Members of the EIS will picket Clydebank High School, Dumbarton Academy, Our Lady and St Patrick's High School, St Peter the Apostle High School and Vale of Leven Academy. Staff from other unions will attend school as normal.
The action is being taken in protest at plans by West Dunbartonshire Council to cut the number of principal teachers in schools which unions say will damage education and add to workload.
However, the council argues the practice is widespread across Scotland and will result in no reduction in teaching time.
Larry Flanagan, general secretary of the EIS, said: "Secondary teachers in West Dunbartonshire are making a stand in opposition to cuts that will have a long-term damaging impact on education provision in all the council's secondary schools.
"This management restructuring of secondary schools is, in reality, a financially driven cut that will have serious implications for pupils and teachers.
"The move would result in a loss of specialist leadership in subject departments, and a diminution of the support available to teachers and pupils alike."
A council spokeswoman apologised to pupils and parents over the disruption and said the council was doing "everything we can" to find a solution.
She said: "We met with senior union officials three days ago to try to avoid the need for strike action and presented a package of nine new measures that would address the issue of workload at our secondary schools.
"We also offered to work with the Advisory, Conciliation and Arbitration Service to resolve this through negotiation. Unfortunately, EIS was unwilling to postpone the strike action.
"It is important to highlight that faculty structures exist in most councils in Scotland and that the unions have never previously taken industrial action in opposition to them.
"Our own carefully-considered structure is more generous in terms of school management posts than many. The management restructure will result in no reduction in teachers, no reduction in teaching time and no reduction in management time."
The EIS has asked the council's ruling Labour group to agree to a review if its decision and to enter into constructive talks with the EIS local association to prevent the dispute escalating.

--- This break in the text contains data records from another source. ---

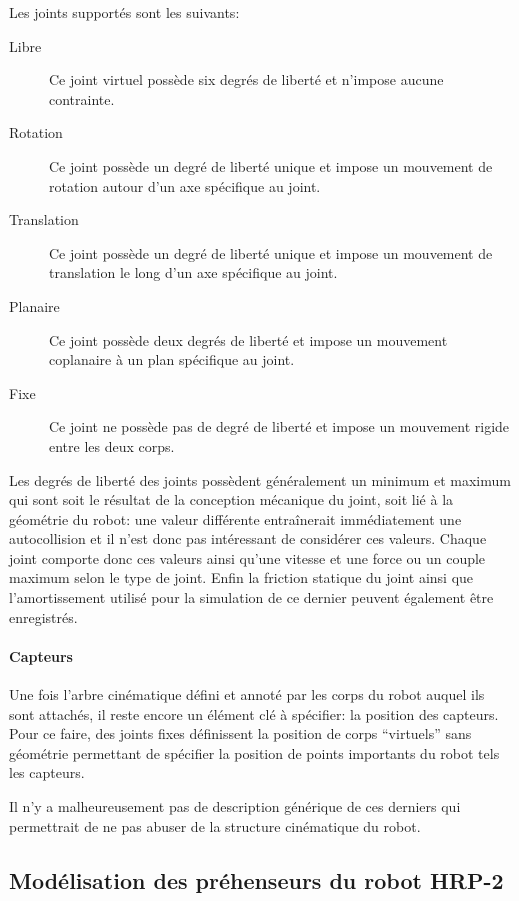 Les joints supportés sont les suivants:
\begin{description}
\item[Libre] Ce joint virtuel possède six degrés de liberté et
  n'impose aucune contrainte.
\item[Rotation] Ce joint possède un degré de liberté unique et impose
  un mouvement de rotation autour d'un axe spécifique au joint.
\item[Translation] Ce joint possède un degré de liberté unique et
  impose un mouvement de translation le long d'un axe spécifique au
  joint.
\item[Planaire] Ce joint possède deux degrés de liberté et impose un
  mouvement coplanaire à un plan spécifique au joint.
\item[Fixe] Ce joint ne possède pas de degré de liberté et impose un
  mouvement rigide entre les deux corps.
\end{description}

Les degrés de liberté des joints possèdent généralement un minimum et
maximum qui sont soit le résultat de la conception mécanique du joint,
soit lié à la géométrie du robot: une valeur différente entraînerait
immédiatement une autocollision et il n'est donc pas intéressant de
considérer ces valeurs. Chaque joint comporte donc ces valeurs ainsi
qu'une vitesse et une force ou un couple maximum selon le type de
joint. Enfin la friction statique du joint ainsi que l'amortissement
utilisé pour la simulation de ce dernier peuvent également être
enregistrés.


\paragraph{Capteurs}

Une fois l'arbre cinématique défini et annoté par les corps du robot
auquel ils sont attachés, il reste encore un élément clé à spécifier:
la position des capteurs. Pour ce faire, des joints fixes définissent
la position de corps ``virtuels'' sans géométrie permettant de
spécifier la position de points importants du robot tels les capteurs.

Il n'y a malheureusement pas de description générique de ces derniers
qui permettrait de ne pas abuser de la structure cinématique du robot.


\subsection{Modélisation des préhenseurs du robot HRP-2}


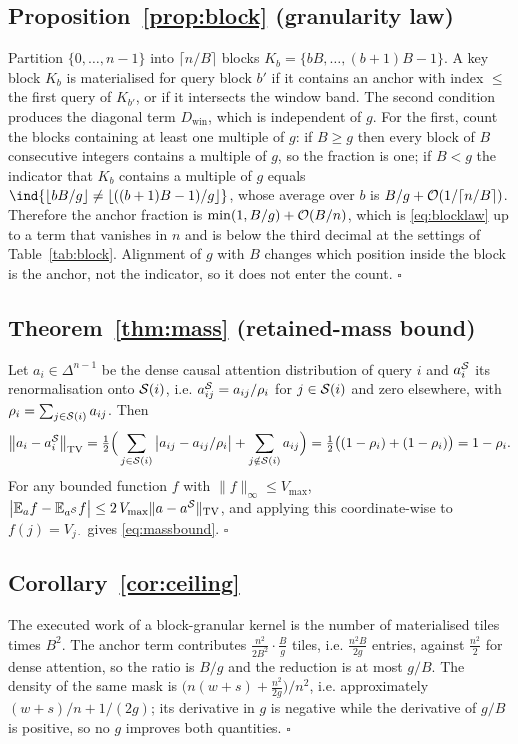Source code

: \subsection*{Proposition~\ref{prop:block} (granularity law)}

Partition $\{0,\dots,n-1\}$ into $\lceil n/B\rceil$ blocks
$K_b=\{bB,\dots,(b+1)B-1\}$. A key block $K_b$ is materialised for query block $b'$
if it contains an anchor with index $\le$ the first query of $K_{b'}$, or if it
intersects the window band. The second condition produces the diagonal term
$D_{\mathrm{win}}$, which is independent of $g$. For the first, count the blocks
containing at least one multiple of $g$: if $B\ge g$ then every block of $B$
consecutive integers contains a multiple of $g$, so the fraction is one; if $B<g$
the indicator that $K_b$ contains a multiple of $g$ equals
$\ind{\lfloor bB/g\rfloor \ne \lfloor ((b+1)B-1)/g\rfloor}$, whose average over
$b$ is $B/g + \mathcal{O}(1/\lceil n/B\rceil)$. Therefore the anchor fraction is
$\min(1,B/g)+\mathcal{O}(B/n)$, which is \eqref{eq:blocklaw} up to a term that vanishes
in $n$ and is below the third decimal at the settings of
Table~\ref{tab:block}. Alignment of $g$ with $B$ changes which position inside the
block is the anchor, not the indicator, so it does not enter the count. $\square$

\subsection*{Theorem~\ref{thm:mass} (retained-mass bound)}

Let $a_i\in\Delta^{n-1}$ be the dense causal attention distribution of query $i$
and $a_i^{\mathcal{S}}$ its renormalisation onto $\mathcal{S}(i)$, i.e.
$a^{\mathcal{S}}_{ij}=a_{ij}/\rho_i$ for $j\in\mathcal{S}(i)$ and zero elsewhere, with
$\rho_i=\sum_{j\in\mathcal{S}(i)}a_{ij}$. Then
\[
\big\lVert a_i-a_i^{\mathcal{S}}\big\rVert_{\mathrm{TV}}
=\tfrac12\Big(\sum_{j\in\mathcal{S}(i)}\big\lvert a_{ij}-a_{ij}/\rho_i\big\rvert
+\sum_{j\notin\mathcal{S}(i)}a_{ij}\Big)
=\tfrac12\big((1-\rho_i)+(1-\rho_i)\big)=1-\rho_i .
\]
For any bounded function $f$ with $\lVert f\rVert_\infty\le V_{\max}$,
$\big\lvert\mathbb{E}_{a}f-\mathbb{E}_{a^{\mathcal{S}}}f\big\rvert
\le 2\,V_{\max}\lVert a-a^{\mathcal{S}}\rVert_{\mathrm{TV}}$, and applying this
coordinate-wise to $f(j)=V_{j\cdot}$ gives \eqref{eq:massbound}. $\square$

\subsection*{Corollary~\ref{cor:ceiling}}

The executed work of a block-granular kernel is the number of materialised tiles
times $B^2$. The anchor term contributes
$\frac{n^2}{2B^2}\cdot\frac{B}{g}$ tiles, i.e. $\frac{n^2 B}{2g}$ entries, against
$\frac{n^2}{2}$ for dense attention, so the ratio is $B/g$ and the reduction is at
most $g/B$. The density of the same mask is $\big(n(w+s)+\frac{n^2}{2g}\big)/n^2$, i.e.
approximately $(w+s)/n+1/(2g)$; its derivative in $g$ is
negative while the derivative of $g/B$ is positive, so no $g$ improves both
quantities. $\square$
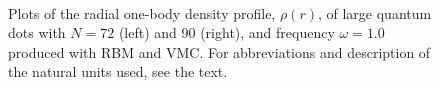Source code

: \begin{figure}
	\centering
	\captionsetup[subfigure]{labelformat=empty}
	\hspace{-0.5cm}
	\\
	\caption{Plots of the radial one-body density profile, $\rho(r)$, of large quantum dots with $N=72$ (left) and 90 (right), and frequency $\omega=1.0$ produced with RBM and VMC. For abbreviations and description of the natural units used, see the text.}
	\label{fig:largedotsOB}
\end{figure}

The proposals will mean schools no longer having a dedicated principal teacher in charge of every subject. Instead, subjects will be grouped together in so-called faculties with one principal teacher in charge.
The move to called faculties has been an issue in councils across Scotland over the past few years with some local authorities merging subject areas such as history, geography and English.
Teaching unions argue the move can see subject groupings which bear no relationship to each resulting in departments with faculty heads who have no understanding of the subjects they are in charge of.